Was ist Yin Yoga?

Vergiss ganz vieles, was Du über Yoga weisst. Dieser Yogastil leitet sich nicht von der indischen, sondern von der chinesischen Philosophie ab. Anstelle von den Nadis (Energiebahnen) arbeitet man hier mit den Meridianen und man spricht nicht von Prana (Energie), sondern vom Chi. Die meisten Positionen haben andere Namen. Mit ein Grund dafür ist die Tatsache, dass man sich im Yin Yoga ganz anders ausrichtet als im 'normalen' Yoga. Hier liegt der Fokus darauf, los zu lassen und in sich zu gehen, sich zu spüren. Dafür muss das Asana für jeden individuell stimmen. Was dem Einen bequem ist und ihn dehnt ist dem Anderen völlig unbequem oder er spürt überhaupt nichts. Eine Position ist dann perfekt, wenn sie sich für Dich perfekt anfühlt.

 

Yin Positionen werden lange bis sehr lange gehalten. Dadurch geht Yin Yoga sehr tief in unser Bewusstsein und lenkt unsere Achtsamkeit zu unseren Bedürfnissen im Hier und Jetzt. Weil wir so lange in einem Asana verweilen, lösen sich unsere Muskeln und wir kommen immer tiefer in die Position hinein. Durch diese Tiefe dringen wir aber auch weiter in unser Bewusstsein und unsere Seele ein. Yin Yoga kann deshalb dabei helfen, Blockaden zu lösen und Traumas oder Schicksalsschläge auf zu arbeiten. 

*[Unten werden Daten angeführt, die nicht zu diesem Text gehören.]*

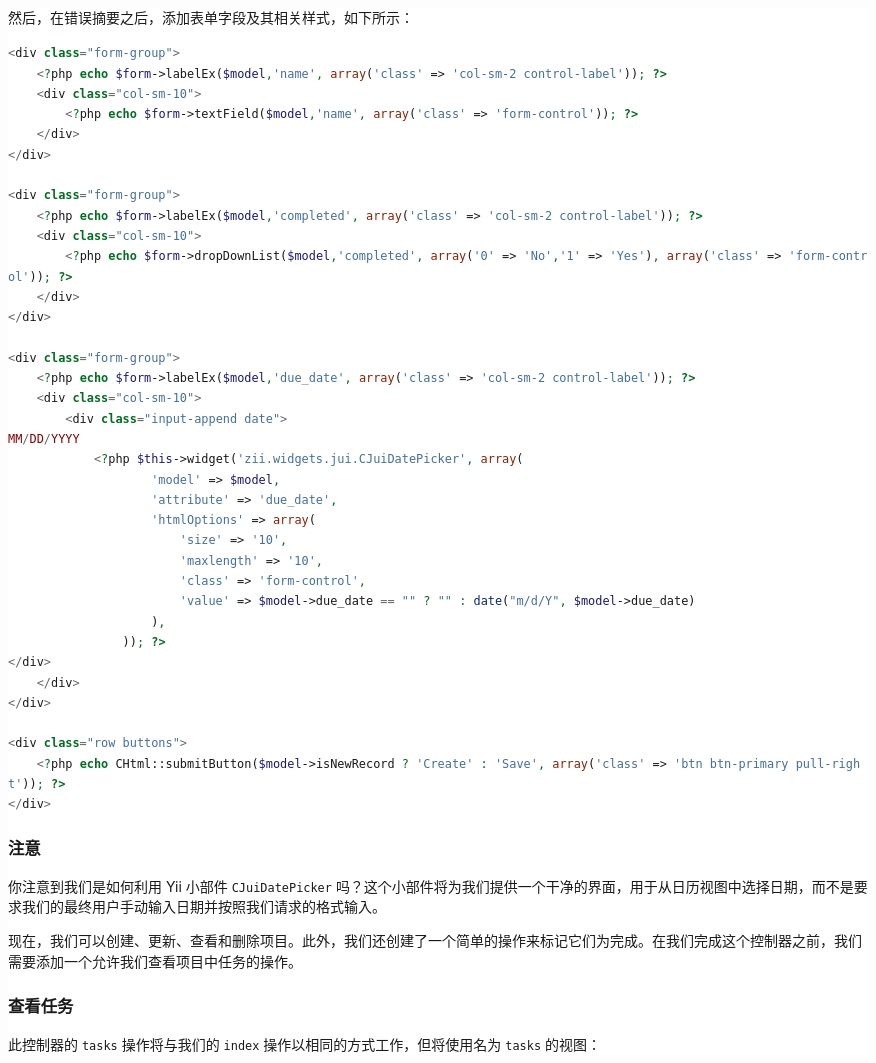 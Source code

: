 然后，在错误摘要之后，添加表单字段及其相关样式，如下所示：

```php
<div class="form-group">
    <?php echo $form->labelEx($model,'name', array('class' => 'col-sm-2 control-label')); ?>
    <div class="col-sm-10">
        <?php echo $form->textField($model,'name', array('class' => 'form-control')); ?>
    </div>
</div>

<div class="form-group">
    <?php echo $form->labelEx($model,'completed', array('class' => 'col-sm-2 control-label')); ?>
    <div class="col-sm-10">
        <?php echo $form->dropDownList($model,'completed', array('0' => 'No','1' => 'Yes'), array('class' => 'form-control')); ?>
    </div>
</div>

<div class="form-group">
    <?php echo $form->labelEx($model,'due_date', array('class' => 'col-sm-2 control-label')); ?>
    <div class="col-sm-10">
        <div class="input-append date">
MM/DD/YYYY
            <?php $this->widget('zii.widgets.jui.CJuiDatePicker', array(
                    'model' => $model,
                    'attribute' => 'due_date',
                    'htmlOptions' => array(
                        'size' => '10',
                        'maxlength' => '10',
                        'class' => 'form-control',
                        'value' => $model->due_date == "" ? "" : date("m/d/Y", $model->due_date)
                    ),
                )); ?>		
</div>
    </div>
</div>

<div class="row buttons">
    <?php echo CHtml::submitButton($model->isNewRecord ? 'Create' : 'Save', array('class' => 'btn btn-primary pull-right')); ?>
</div>
```

### 注意

你注意到我们是如何利用 Yii 小部件 `CJuiDatePicker` 吗？这个小部件将为我们提供一个干净的界面，用于从日历视图中选择日期，而不是要求我们的最终用户手动输入日期并按照我们请求的格式输入。

现在，我们可以创建、更新、查看和删除项目。此外，我们还创建了一个简单的操作来标记它们为完成。在我们完成这个控制器之前，我们需要添加一个允许我们查看项目中任务的操作。

### 查看任务

此控制器的 `tasks` 操作将与我们的 `index` 操作以相同的方式工作，但将使用名为 `tasks` 的视图：
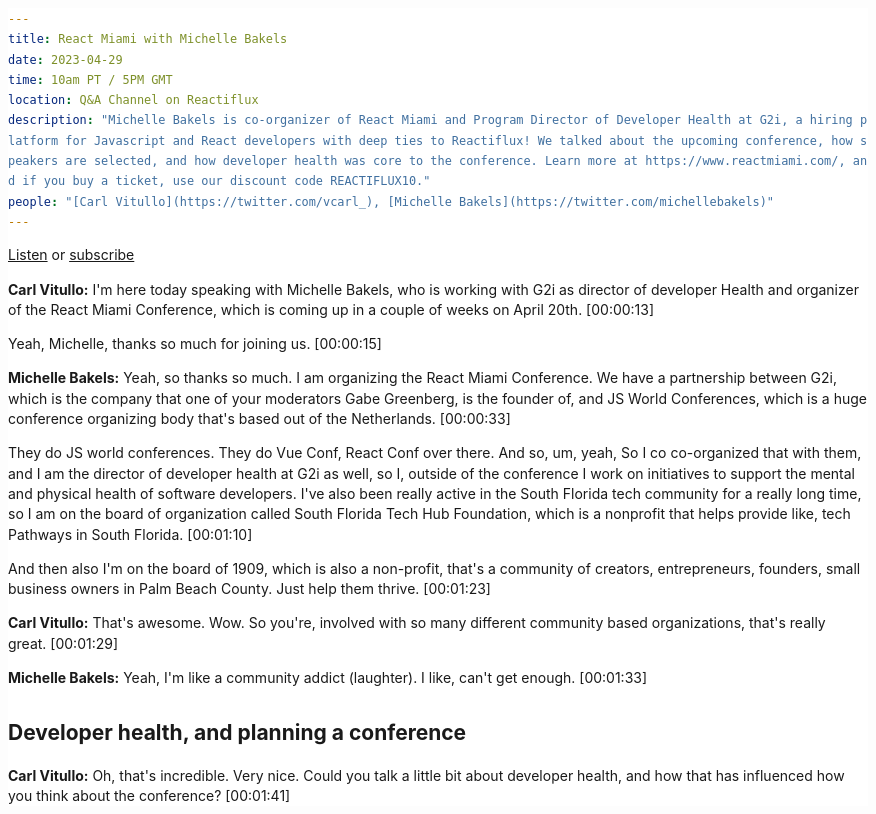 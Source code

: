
 ```yaml
---
title: React Miami with Michelle Bakels
date: 2023-04-29
time: 10am PT / 5PM GMT
location: Q&A Channel on Reactiflux
description: "Michelle Bakels is co-organizer of React Miami and Program Director of Developer Health at G2i, a hiring platform for Javascript and React developers with deep ties to Reactiflux! We talked about the upcoming conference, how speakers are selected, and how developer health was core to the conference. Learn more at https://www.reactmiami.com/, and if you buy a ticket, use our discount code REACTIFLUX10."
people: "[Carl Vitullo](https://twitter.com/vcarl_), [Michelle Bakels](https://twitter.com/michellebakels)"
---
```


<iframe src="https://podcasters.spotify.com/pod/show/reactiflux/embed/episodes/Community-Spotlight--React-Miami-with-Michelle-Bakels-e228j4q" height="102px" width="400px" frameborder="0" scrolling="no"></iframe>

[Listen](https://spotifyanchor-web.app.link/e/NA8dzcQFWyb) or [subscribe](https://podcasters.spotify.com/pod/show/reactiflux/)

**Carl Vitullo:** I'm here today speaking with Michelle Bakels, who is working with G2i as director of developer Health and organizer of the React Miami Conference, which is coming up in a couple of weeks on April 20th. [00:00:13]

Yeah, Michelle, thanks so much for joining us. [00:00:15]

**Michelle Bakels:** Yeah, so thanks so much. I am organizing the React Miami Conference. We have a partnership between G2i, which is the company that one of your moderators Gabe Greenberg, is the founder of, and JS World Conferences, which is a huge conference organizing body that's based out of the Netherlands. [00:00:33]

They do JS world conferences. They do Vue Conf, React Conf over there. And so, um, yeah, So I co co-organized that with them, and I am the director of developer health at G2i as well, so I, outside of the conference I work on initiatives to support the mental and physical health of software developers. I've also been really active in the South Florida tech community for a really long time, so I am on the board of organization called South Florida Tech Hub Foundation, which is a nonprofit that helps provide like, tech Pathways in South Florida. [00:01:10]

And then also I'm on the board of 1909, which is also a non-profit, that's a community of creators, entrepreneurs, founders, small business owners in Palm Beach County. Just help them thrive. [00:01:23]

**Carl Vitullo:** That's awesome. Wow. So you're, involved with so many different community based organizations, that's really great. [00:01:29]

**Michelle Bakels:** Yeah, I'm like a community addict (laughter). I like, can't get enough. [00:01:33]

## Developer health, and planning a conference

**Carl Vitullo:** Oh, that's incredible. Very nice. Could you talk a little bit about developer health, and how that has influenced how you think about the conference? [00:01:41]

Es eignet sich aber auch dafür, ein besseres Gespür für seinen eigenen Körper zu bekommen, beweglicher zu werden und seine Muskeln, Sehnen, Bänder und Organe zu aktivieren.

 

Ich fühle mich nach einer Yin Yoga Lektion meist sehr ruhig und ausgeglichen und ich habe das Gefühl, dass meine Batterien wieder aufgeladen sind.

 

Aber wie überall gehört auch hier der Gegensatz dazu. Yin und Yang sind unzertrennlich miteinander verbunden. Wer nur Yin Yoga praktiziert und keinen anderen Yogastil oder Sport kann seinen Körper überfordern und ihm sogar schaden. Von allem ein wenig und nichts übertreiben ist auch hier ein guter Leitfaden.